“The question isn’t who is going to let me; it’s who is going to stop me.”
~ Ayn Rand
Ayn Rand is best known for her novels, The Fountainhead (1943) and Atlas Shrugged (1957). She was a bold woman who confidently intertwined philosophy with her novels. Her daring criticism of irrationalism was known the world over, and she even went on to appraise powerful leaders, from the Popes to the Presidents.
Ayn Rand: Her Early Life
Hailing from the petite town of Saint Petersburg, Rand was born as Alisa Zinov’yevna Rosenbaum, on February 2, 1905. Rand found schooling relatively unchallenging and developed her talent for writing novels even before she hit the age of ten.
At the age of 12, the comfortable family life she grew up in was disrupted, subsequent to the infamous October Revolution in Russia. The family had to flee to the Crimean Peninsula, with nothing but the shirts on their backs.

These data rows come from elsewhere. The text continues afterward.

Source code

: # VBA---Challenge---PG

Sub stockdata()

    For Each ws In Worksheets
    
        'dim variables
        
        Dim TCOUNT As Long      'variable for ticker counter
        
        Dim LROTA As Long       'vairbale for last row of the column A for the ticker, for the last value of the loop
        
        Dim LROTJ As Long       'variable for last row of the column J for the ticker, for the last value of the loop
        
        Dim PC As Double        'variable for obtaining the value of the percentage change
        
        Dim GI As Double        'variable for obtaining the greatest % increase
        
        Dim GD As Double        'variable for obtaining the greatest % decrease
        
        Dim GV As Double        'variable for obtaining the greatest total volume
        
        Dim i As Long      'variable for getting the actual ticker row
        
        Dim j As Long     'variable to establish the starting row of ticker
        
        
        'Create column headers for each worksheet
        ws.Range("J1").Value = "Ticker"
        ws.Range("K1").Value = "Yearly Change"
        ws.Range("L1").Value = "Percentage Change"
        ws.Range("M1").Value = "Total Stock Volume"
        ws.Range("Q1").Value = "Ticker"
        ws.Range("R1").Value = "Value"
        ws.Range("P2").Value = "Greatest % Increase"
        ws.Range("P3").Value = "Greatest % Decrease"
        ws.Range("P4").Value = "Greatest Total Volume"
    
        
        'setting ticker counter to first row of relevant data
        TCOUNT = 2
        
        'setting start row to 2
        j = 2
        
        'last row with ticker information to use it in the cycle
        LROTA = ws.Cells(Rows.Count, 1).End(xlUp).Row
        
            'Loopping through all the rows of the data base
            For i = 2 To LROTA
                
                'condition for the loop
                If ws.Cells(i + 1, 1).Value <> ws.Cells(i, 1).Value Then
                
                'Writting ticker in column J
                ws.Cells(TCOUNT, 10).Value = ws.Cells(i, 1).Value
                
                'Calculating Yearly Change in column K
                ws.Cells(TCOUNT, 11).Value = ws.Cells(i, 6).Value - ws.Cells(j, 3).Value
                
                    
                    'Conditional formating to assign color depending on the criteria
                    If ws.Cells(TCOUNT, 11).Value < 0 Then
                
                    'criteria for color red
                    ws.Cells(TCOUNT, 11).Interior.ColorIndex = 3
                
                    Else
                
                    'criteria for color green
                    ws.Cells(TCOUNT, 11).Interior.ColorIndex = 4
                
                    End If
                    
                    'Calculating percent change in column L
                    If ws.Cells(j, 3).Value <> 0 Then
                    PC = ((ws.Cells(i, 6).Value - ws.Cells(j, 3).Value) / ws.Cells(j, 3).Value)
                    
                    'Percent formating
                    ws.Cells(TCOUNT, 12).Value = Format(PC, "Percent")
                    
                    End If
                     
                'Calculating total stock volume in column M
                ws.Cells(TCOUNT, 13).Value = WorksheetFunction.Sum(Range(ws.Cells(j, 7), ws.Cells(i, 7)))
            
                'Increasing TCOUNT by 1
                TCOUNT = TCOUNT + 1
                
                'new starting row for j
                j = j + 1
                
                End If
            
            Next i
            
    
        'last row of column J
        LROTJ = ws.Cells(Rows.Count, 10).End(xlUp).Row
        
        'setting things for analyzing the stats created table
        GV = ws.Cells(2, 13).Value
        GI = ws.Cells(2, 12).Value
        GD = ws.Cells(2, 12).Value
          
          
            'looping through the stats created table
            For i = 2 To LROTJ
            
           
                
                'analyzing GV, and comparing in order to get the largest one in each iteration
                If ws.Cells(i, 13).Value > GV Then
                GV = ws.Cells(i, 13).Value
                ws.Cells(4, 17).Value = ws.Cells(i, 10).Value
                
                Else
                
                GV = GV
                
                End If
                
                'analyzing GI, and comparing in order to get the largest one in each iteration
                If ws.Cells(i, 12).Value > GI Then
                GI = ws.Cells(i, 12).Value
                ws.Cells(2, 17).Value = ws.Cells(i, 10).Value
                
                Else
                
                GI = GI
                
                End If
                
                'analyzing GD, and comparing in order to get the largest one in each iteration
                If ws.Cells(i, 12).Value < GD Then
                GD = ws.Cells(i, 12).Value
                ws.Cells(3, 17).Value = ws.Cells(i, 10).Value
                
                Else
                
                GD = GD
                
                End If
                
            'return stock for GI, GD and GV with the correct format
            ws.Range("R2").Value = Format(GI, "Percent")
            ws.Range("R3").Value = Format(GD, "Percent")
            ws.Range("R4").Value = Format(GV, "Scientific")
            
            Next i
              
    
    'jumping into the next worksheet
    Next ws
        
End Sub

Ayn Rand: Education and Career
After the October Revolution, women were finally allowed to study in universities and Rand was amongst the first group of women at Petrograd State University, bringing the family back to Saint Petersburg. At the age of only 16, she began her studies in social pedagogy. She went on to study Screen Arts at the State Technicum, Leningrad, where she came up with her pseudonym, Ayn Rand.

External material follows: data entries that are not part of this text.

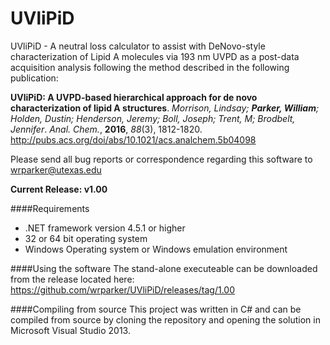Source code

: # UVliPiD
UVliPiD  - A neutral loss calculator to assist with DeNovo-style characterization of Lipid A molecules via 193 nm UVPD as a post-data acquisition analysis following the  method described in the following publication:

**UVliPiD: A UVPD-based hierarchical approach for de novo characterization of lipid A structures**.  *Morrison, Lindsay; **Parker, William**; Holden, Dustin; Henderson, Jeremy; Boll, Joseph; Trent, M; Brodbelt, Jennifer*.  *Anal. Chem.*, **2016**, *88*(3), 1812-1820.  http://pubs.acs.org/doi/abs/10.1021/acs.analchem.5b04098

Please send all bug reports or correspondence regarding this software to wrparker@utexas.edu

**Current Release: v1.00**

####Requirements
* .NET framework version 4.5.1 or higher
* 32 or 64 bit operating system
* Windows Operating system or Windows emulation environment

####Using the software
The stand-alone executeable can be downloaded from the release located here: https://github.com/wrparker/UVliPiD/releases/tag/1.00

####Compiling from source
This project was written in C# and can be compiled from source by cloning the repository and opening the solution in Microsoft Visual Studio 2013.

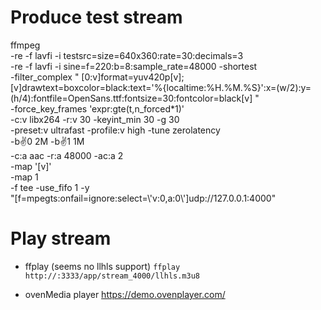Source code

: # Produce test stream

ffmpeg \
    -re -f lavfi -i testsrc=size=640x360:rate=30:decimals=3 \
    -re -f lavfi -i sine=f=220:b=8:sample_rate=48000 -shortest \
    -filter_complex "
    [0:v]format=yuv420p[v];
    [v]drawtext=boxcolor=black:text='%{localtime\:%H.%M.%S}':x=(w/2):y=(h/4):fontfile=OpenSans.ttf:fontsize=30:fontcolor=black[v]
    " \
    -force_key_frames 'expr:gte(t,n_forced*1)' \
    -c:v libx264 -r:v 30 -keyint_min 30 -g 30 \
    -preset:v ultrafast -profile:v high -tune zerolatency \
    -b:v:0 2M -b:v:1 1M \
    -c:a aac -r:a 48000 -ac:a 2 \
    -map '[v]' \
    -map 1 \
    -f tee -use_fifo 1 -y \
    "[f=mpegts:onfail=ignore:select=\\'v:0,a:0\\']udp://127.0.0.1:4000"


# Play stream
- ffplay (seems no llhls support)
`ffplay http://:3333/app/stream_4000/llhls.m3u8`

- ovenMedia player
https://demo.ovenplayer.com/


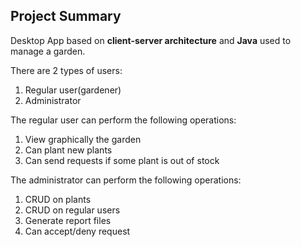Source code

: ## Project Summary
Desktop App based on **client-server architecture** and **Java** used to manage a garden.

There are 2 types of users:
1. Regular user(gardener)
2. Administrator

The regular user can perform the following operations:
1. View graphically the garden
2. Can plant new plants
3. Can send requests if some plant is out of stock

The administrator can perform the following operations:
1. CRUD on plants
2. CRUD on regular users
3. Generate report files
4. Can accept/deny request

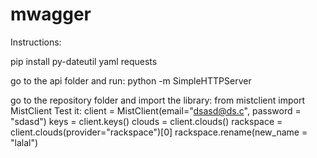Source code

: # mwagger

Instructions:

pip install py-dateutil yaml requests

go to the api folder and run:
python -m SimpleHTTPServer

go to the repository folder and import the library:
from mistclient import MistClient
Test it:
client = MistClient(email="dsasd@ds.c", password = "sdasd")
keys = client.keys()
clouds = client.clouds()
rackspace = client.clouds(provider="rackspace")[0]
rackspace.rename(new_name = "lalal")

On February 19, 1926, Rand arrived in New York City and was immediately mesmerised by the Manhattan skyline. Intent on ‘living the American dream,’ she set out for Hollywood, California, to become a screenwriter. Struggling as a junior screenwriter in Hollywood, she met the aspiring actor, Frank O’Connor. They were married on April 15, 1929, consequent to which, she became an American citizen.
Ayn Rand: The Novelist
Rand’s success began with the sale of her screenplay to Universal Studios in 1932. The road after this had a few ups and downs. Nevertheless, she finally got her biggest break, after many an attempt, with her novel The Fountainhead, in 1943. It went on to becoming a worldwide success. With this, the politically active Ayn Rand finally achieved fame and financial security.

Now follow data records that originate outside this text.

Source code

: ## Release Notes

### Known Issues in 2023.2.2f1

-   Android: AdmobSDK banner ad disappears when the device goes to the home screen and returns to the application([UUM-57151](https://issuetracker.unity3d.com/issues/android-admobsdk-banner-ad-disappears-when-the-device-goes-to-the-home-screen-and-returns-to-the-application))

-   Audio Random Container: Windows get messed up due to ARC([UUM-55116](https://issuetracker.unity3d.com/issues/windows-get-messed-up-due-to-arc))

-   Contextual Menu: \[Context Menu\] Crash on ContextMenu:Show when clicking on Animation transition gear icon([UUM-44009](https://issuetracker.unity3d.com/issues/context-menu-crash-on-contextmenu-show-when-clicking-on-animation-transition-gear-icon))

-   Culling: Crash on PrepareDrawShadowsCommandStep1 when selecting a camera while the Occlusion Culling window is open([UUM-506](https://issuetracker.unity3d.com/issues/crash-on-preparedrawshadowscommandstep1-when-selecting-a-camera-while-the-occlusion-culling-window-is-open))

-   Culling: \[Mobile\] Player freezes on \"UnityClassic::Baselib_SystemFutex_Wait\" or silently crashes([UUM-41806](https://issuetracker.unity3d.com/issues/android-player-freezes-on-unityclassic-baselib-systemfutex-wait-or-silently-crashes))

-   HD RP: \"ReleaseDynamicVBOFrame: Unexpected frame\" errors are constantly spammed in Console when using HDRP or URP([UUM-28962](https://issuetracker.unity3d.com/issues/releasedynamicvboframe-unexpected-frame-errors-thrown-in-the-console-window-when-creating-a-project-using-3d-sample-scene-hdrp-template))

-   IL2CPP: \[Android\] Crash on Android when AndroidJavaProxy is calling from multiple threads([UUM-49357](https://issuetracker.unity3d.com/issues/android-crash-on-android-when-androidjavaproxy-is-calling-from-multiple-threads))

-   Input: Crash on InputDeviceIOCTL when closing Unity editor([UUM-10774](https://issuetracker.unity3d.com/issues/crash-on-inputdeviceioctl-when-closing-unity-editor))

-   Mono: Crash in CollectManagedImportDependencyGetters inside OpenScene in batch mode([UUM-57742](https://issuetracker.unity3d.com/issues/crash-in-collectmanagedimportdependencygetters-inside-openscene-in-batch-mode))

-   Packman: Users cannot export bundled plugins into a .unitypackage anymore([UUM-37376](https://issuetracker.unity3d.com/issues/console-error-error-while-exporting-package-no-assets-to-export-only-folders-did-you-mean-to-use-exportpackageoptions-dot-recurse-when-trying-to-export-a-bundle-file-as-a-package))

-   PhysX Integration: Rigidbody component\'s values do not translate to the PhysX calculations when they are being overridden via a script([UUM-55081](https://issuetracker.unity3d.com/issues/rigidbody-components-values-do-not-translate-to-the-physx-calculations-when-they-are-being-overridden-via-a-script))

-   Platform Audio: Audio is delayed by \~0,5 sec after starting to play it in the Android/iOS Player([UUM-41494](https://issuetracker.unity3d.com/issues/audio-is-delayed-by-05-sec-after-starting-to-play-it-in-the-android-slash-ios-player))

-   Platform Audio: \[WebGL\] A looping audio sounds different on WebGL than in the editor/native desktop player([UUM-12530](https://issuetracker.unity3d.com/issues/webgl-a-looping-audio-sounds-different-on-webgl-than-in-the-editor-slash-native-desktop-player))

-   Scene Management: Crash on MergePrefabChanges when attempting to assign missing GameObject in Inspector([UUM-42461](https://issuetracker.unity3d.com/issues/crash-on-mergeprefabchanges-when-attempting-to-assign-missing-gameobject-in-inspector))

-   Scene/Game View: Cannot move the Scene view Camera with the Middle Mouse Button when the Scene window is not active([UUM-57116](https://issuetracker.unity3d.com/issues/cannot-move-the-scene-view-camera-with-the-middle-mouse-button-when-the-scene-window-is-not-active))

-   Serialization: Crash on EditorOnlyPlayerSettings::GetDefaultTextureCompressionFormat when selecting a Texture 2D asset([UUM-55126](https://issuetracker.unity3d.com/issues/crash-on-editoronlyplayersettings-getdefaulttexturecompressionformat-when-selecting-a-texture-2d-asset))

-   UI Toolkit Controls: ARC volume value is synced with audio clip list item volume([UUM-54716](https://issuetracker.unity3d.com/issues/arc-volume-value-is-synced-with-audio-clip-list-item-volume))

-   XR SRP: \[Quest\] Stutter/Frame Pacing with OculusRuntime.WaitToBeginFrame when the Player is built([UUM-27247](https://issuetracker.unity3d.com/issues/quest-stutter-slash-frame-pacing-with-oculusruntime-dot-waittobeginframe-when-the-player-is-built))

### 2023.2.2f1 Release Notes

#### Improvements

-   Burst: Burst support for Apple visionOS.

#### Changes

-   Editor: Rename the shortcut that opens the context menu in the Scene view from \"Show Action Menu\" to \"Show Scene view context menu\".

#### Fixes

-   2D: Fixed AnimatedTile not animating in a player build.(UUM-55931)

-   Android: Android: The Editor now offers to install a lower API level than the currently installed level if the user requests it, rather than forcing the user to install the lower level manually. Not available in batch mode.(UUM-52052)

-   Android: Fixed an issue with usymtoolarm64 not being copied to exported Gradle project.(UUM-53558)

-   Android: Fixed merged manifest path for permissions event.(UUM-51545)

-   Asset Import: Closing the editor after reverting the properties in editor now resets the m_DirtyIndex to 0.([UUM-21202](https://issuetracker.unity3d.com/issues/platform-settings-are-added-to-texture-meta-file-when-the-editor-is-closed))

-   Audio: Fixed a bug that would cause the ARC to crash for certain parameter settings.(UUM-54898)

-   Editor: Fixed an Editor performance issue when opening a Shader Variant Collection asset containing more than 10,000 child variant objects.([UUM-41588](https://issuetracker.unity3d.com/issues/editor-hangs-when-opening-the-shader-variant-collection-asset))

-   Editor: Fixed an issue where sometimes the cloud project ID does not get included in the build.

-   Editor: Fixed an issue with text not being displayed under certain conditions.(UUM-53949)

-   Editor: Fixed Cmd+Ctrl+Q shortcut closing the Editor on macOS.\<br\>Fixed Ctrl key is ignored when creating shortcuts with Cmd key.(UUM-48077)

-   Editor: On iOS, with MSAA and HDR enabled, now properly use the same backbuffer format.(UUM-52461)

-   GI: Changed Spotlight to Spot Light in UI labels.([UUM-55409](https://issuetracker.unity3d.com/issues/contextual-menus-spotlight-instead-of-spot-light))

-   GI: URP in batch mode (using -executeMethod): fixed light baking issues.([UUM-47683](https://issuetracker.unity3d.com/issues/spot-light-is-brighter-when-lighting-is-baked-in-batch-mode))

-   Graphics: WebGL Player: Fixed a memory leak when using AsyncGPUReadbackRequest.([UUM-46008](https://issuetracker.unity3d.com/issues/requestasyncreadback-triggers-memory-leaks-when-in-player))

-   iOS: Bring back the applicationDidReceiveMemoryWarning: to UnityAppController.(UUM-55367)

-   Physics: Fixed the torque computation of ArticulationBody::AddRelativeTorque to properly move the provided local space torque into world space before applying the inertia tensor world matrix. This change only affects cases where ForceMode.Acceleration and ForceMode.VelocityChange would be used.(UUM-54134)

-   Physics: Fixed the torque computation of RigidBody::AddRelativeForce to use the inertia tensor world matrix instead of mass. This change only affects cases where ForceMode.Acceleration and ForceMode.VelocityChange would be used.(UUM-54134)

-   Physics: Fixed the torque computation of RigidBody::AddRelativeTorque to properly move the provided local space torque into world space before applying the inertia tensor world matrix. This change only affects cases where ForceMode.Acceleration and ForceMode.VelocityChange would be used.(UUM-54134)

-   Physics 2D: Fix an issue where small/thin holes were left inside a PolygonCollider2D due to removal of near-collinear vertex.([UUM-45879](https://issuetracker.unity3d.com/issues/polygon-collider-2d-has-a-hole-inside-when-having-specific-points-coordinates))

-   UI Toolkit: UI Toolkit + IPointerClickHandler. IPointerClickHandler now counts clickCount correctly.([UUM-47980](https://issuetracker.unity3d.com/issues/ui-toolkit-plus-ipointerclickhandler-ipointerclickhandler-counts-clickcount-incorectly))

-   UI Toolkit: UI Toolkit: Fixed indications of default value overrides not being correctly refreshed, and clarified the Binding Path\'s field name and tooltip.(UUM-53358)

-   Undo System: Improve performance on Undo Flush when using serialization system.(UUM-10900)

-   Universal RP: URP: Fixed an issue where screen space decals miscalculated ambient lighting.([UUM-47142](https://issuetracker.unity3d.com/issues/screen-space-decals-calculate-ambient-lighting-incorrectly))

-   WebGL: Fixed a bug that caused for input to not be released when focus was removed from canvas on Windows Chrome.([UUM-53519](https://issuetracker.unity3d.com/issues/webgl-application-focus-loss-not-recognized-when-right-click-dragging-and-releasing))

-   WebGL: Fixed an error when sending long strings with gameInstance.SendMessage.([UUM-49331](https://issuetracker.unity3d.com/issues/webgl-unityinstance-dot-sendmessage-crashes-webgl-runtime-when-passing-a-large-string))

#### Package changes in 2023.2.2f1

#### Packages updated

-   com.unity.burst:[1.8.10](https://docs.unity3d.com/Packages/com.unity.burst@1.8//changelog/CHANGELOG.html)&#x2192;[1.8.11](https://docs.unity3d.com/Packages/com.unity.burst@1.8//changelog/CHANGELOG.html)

In the years following the publication of The Fountainhead, Rand moved from Los Angeles to New York City, where she began writing her next novel while also living an active political life. Atlas Shrugged was published in 1957. The novel advocated the beliefs of Rand’s philosophy of Objectivism, expressing her concept of human achievement. Politics gave her the stage that she needed to voice her opinions, and she did exactly that, without any inhibitions.
Atlas Shrugged was her last completed work of fiction, and greatly influenced her to turn to a different path. She left her career as a novelist and began her role as a popular philosopher, a turning point in her life.
Ayn Rand: The Philosopher
The 1960s and 1970s saw Rand develop and promote her Objectivist philosophy. She began her nonfictional works, which grabbed her audience in rapt attention. Students at institutions and Ivy League universities were eager to get a chance to attend her famous lectures.
She described her philosophy of Objectivism as “the concept of man as a heroic being, with his own happiness as the moral purpose of his life, with productive achievement as his noblest activity, and reason as his only absolute.” She considered Objectivism to be a methodical philosophy and went on to comment on metaphysics, epistemology, ethics, political philosophy and aesthetics.
Rand’s works have evoked both extreme praise and denunciation. She paid heed to neither and kept her focus on the life ahead and evolving her philosophy. Ayn Rand has been in the spotlight for being amidst American controversies, for which she was celebrated by her admirers.
“I am often asked whether I am primarily a novelist or a philosopher. The answer is: both. In a certain sense, every novelist is a philosopher, because one cannot present a picture of human existence without a philosophical framework. . . . In order to define, explain and present my concept of man, I had to become a philosopher in the specific meaning of the term.”